Фото Артур Лаутеншлегер
Оранжевый трилистник
Старший лейтенант Геннадий Варшанин принимал участие в ликвидации последствий чернобыльской катастрофы в период с 5 июля по 6 октября 1987 года в должности командира взвода в батальоне спецобработки. Лично участвовал в дезактивации помещений ЧАЭС, а также зараженной территории в городе Наровля Белорусской ССР. Награжден знаком «Участник ликвидации аварии на ЧАЭС» и медалью «За спасение погибавших». Инвалид 2-й группы.
— Я родом из Саратовской области, окончил там же госуниверситет, геологический факультет. В университете была военная кафедра, и после окончания мне присвоили звание «старший лейтенант», — рассказал о себе Геннадий Варшанин. — Непродолжительное время работал по специальности в Дагестане, затем переехал вместе с семьей в Майкоп. Летом 1987 года военнообязанные мужчины из Адыгеи — группа около 150 человек, в том числе и я, — были отправлены на ликвидацию последствий аварии на Чернобыльской АЭС. На поезде мы добрались до Киева. Выйдя на перрон, ощутили полынно-горький привкус во рту. Странное ощущение преследовало всю дорогу от Киева до 30-километровой зоны отчуждения. Казалось, невидимое напряжение разлито над шоссе, над лесом, над крышами домов. Всюду вдоль дороги были установлены запретные щиты с оранжевым трилистником — знаком радиационной опасности. День нам дали на обустройство, и уже на следующее утро после общего построения я, как командир взвода, получил первое задание — прибыть непосредственно на территорию ЧАЭС для проведения дезактивации. В моем взводе были в основном ребята с Кубани, и молодые, и уже взрослые.

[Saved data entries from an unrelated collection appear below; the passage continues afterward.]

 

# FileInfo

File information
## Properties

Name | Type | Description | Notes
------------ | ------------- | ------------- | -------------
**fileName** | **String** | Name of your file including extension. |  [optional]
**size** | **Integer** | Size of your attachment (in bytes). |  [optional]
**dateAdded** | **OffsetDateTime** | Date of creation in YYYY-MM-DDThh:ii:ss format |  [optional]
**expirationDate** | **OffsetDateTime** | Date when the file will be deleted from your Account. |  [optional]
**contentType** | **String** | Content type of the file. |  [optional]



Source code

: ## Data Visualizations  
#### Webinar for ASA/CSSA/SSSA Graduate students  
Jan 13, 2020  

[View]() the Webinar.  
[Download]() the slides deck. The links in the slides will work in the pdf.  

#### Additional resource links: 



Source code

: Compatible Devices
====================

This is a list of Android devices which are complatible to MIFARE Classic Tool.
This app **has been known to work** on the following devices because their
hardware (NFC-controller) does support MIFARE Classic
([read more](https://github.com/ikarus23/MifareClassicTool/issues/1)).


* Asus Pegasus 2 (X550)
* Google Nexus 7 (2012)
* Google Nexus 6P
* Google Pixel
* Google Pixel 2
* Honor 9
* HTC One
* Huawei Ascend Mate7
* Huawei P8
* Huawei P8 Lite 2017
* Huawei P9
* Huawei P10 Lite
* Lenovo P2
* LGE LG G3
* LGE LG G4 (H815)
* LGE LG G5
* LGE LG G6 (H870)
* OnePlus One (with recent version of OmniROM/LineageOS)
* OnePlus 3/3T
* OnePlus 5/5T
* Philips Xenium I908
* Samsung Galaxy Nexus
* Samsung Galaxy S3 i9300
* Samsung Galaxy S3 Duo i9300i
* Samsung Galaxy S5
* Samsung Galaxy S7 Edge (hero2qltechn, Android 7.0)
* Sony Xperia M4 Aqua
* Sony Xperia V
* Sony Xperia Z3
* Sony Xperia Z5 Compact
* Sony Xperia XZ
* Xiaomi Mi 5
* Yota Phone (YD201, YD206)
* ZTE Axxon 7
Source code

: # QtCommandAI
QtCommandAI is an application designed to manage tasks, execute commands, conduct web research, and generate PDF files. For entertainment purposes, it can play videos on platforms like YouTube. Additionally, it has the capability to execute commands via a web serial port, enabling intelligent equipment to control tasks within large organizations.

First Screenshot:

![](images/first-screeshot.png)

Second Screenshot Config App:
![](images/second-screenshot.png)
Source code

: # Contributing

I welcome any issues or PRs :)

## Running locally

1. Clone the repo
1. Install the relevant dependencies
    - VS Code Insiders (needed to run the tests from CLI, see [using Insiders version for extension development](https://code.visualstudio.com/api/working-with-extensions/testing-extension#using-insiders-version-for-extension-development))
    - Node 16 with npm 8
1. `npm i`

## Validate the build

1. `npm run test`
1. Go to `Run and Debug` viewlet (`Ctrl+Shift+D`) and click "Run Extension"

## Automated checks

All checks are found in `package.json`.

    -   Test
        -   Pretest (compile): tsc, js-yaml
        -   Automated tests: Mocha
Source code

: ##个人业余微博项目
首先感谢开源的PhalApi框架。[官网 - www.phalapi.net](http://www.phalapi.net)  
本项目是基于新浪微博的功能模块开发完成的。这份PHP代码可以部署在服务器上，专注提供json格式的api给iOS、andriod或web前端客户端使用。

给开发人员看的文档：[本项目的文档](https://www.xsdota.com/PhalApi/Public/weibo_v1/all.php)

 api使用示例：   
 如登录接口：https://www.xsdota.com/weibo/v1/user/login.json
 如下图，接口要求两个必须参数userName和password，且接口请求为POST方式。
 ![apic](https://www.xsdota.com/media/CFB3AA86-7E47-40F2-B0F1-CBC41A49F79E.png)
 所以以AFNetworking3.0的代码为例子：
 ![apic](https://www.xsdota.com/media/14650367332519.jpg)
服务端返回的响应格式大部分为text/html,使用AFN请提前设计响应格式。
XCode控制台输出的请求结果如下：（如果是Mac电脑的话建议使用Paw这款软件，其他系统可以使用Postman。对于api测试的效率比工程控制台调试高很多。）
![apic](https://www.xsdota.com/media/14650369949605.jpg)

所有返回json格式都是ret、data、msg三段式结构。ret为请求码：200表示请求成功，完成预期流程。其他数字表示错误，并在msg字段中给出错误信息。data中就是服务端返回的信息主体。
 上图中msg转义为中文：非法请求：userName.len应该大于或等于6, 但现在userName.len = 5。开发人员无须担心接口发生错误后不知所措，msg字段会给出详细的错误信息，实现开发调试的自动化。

Взвод Геннадия Варшанина занимался дезактивацией помещений, в том числе пищеблока, на территории самой станции. Тряпками, специальным раствором драили стены, полы, столы, батареи отопления, двери и окна, лестницы. Следом, после уборки, проходил дозиметрист и делал замеры.

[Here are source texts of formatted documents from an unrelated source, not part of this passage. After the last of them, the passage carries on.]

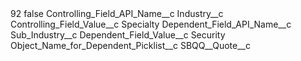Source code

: <?xml version="1.0" encoding="UTF-8"?>
<CustomMetadata xmlns="http://soap.sforce.com/2006/04/metadata" xmlns:xsi="http://www.w3.org/2001/XMLSchema-instance" xmlns:xsd="http://www.w3.org/2001/XMLSchema">
    <label>92</label>
    <protected>false</protected>
    <values>
        <field>Controlling_Field_API_Name__c</field>
        <value xsi:type="xsd:string">Industry__c</value>
    </values>
    <values>
        <field>Controlling_Field_Value__c</field>
        <value xsi:type="xsd:string">Specialty</value>
    </values>
    <values>
        <field>Dependent_Field_API_Name__c</field>
        <value xsi:type="xsd:string">Sub_Industry__c</value>
    </values>
    <values>
        <field>Dependent_Field_Value__c</field>
        <value xsi:type="xsd:string">Security</value>
    </values>
    <values>
        <field>Object_Name_for_Dependent_Picklist__c</field>
        <value xsi:type="xsd:string">SBQQ__Quote__c</value>
    </values>
</CustomMetadata>
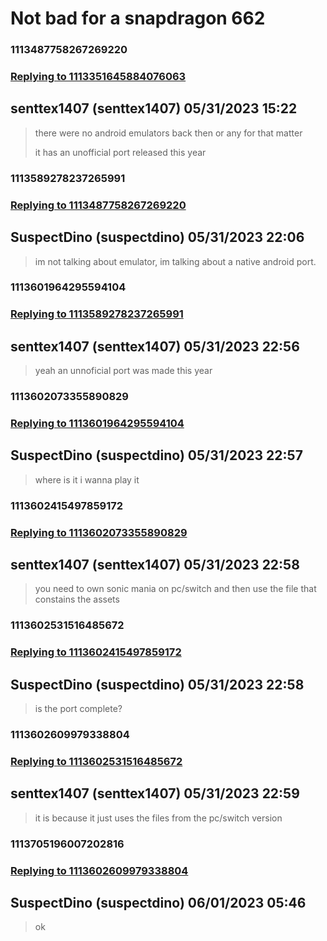 # Not bad for a snapdragon 662
### 1113487758267269220
### [Replying to 1113351645884076063](#1113351645884076063)
## senttex1407 (senttex1407) 05/31/2023 15:22 

> there were no android emulators back then or any for that matter
> 
> 
> it has an unofficial port released this year

### 1113589278237265991
### [Replying to 1113487758267269220](#1113487758267269220)
## SuspectDino (suspectdino) 05/31/2023 22:06 

> im not talking about emulator, im talking about a native android port.

### 1113601964295594104
### [Replying to 1113589278237265991](#1113589278237265991)
## senttex1407 (senttex1407) 05/31/2023 22:56 

> yeah an unnoficial port was made this year

### 1113602073355890829
### [Replying to 1113601964295594104](#1113601964295594104)
## SuspectDino (suspectdino) 05/31/2023 22:57 

> where is it i wanna play it

### 1113602415497859172
### [Replying to 1113602073355890829](#1113602073355890829)
## senttex1407 (senttex1407) 05/31/2023 22:58 

> you need to own sonic mania on pc/switch and then use the file that constains the assets

### 1113602531516485672
### [Replying to 1113602415497859172](#1113602415497859172)
## SuspectDino (suspectdino) 05/31/2023 22:58 

> is the port complete?

### 1113602609979338804
### [Replying to 1113602531516485672](#1113602531516485672)
## senttex1407 (senttex1407) 05/31/2023 22:59 

> it is because it just uses the files from the pc/switch version

### 1113705196007202816
### [Replying to 1113602609979338804](#1113602609979338804)
## SuspectDino (suspectdino) 06/01/2023 05:46 

> ok

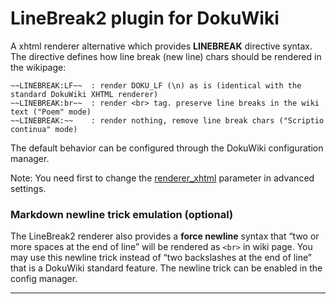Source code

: # LineBreak2 plugin for DokuWiki

A xhtml renderer alternative which provides **LINEBREAK** directive syntax. 
The directive defines how line break (new line) chars should be rendered in the wikipage:

    ~~LINEBREAK:LF~~  : render DOKU_LF (\n) as is (identical with the standard DokuWiki XHTML renderer)
    ~~LINEBREAK:br~~  : render <br> tag. preserve line breaks in the wiki text ("Poem" mode)
    ~~LINEBREAK:~~    : render nothing, remove line break chars ("Scriptio continua" mode)

The default behavior can be configured through the DokuWiki configuration manager.

Note: You need first to change the [renderer_xhtml](https://www.dokuwiki.org/config:renderer_xhtml) parameter in advanced settings.

### Markdown newline trick emulation (optional)

The LineBreak2 renderer also provides a **force newline** syntax that “two or more spaces at the end of line” will be rendered as `<br>` in wiki page. You may use this newline trick instead of “two backslashes at the end of line” that is a DokuWiki standard feature. The newline trick can be enabled in the config manager. 

----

— На территории станции было много различной техники, приборов, и молодые ребята из моего взвода так и норовили забраться в кабину спецавтомобиля или потрогать необычный прибор руками, — вспоминает Геннадий Варшанин. — Я с ними постоянно проводил разъяснительную работу, чтобы ничего не трогали. Как химик, я хорошо знал, чем могут быть чреваты эти их действия и как опасно излучение, а как командир — был в ответе за их жизни и здоровье. Нам для работы в зоне выдавали спецкостюмы и маски — мы их называли «лепестки». После работы, уже на обратном пути, мы переодевались, снимали маски, а на пропускном пункте — на расстоянии 30 километров от станции — наш транспорт и всех нас проверяли дозиметром. Если автомобиль «фонил», его отправляли в помывочную. И так каждый день…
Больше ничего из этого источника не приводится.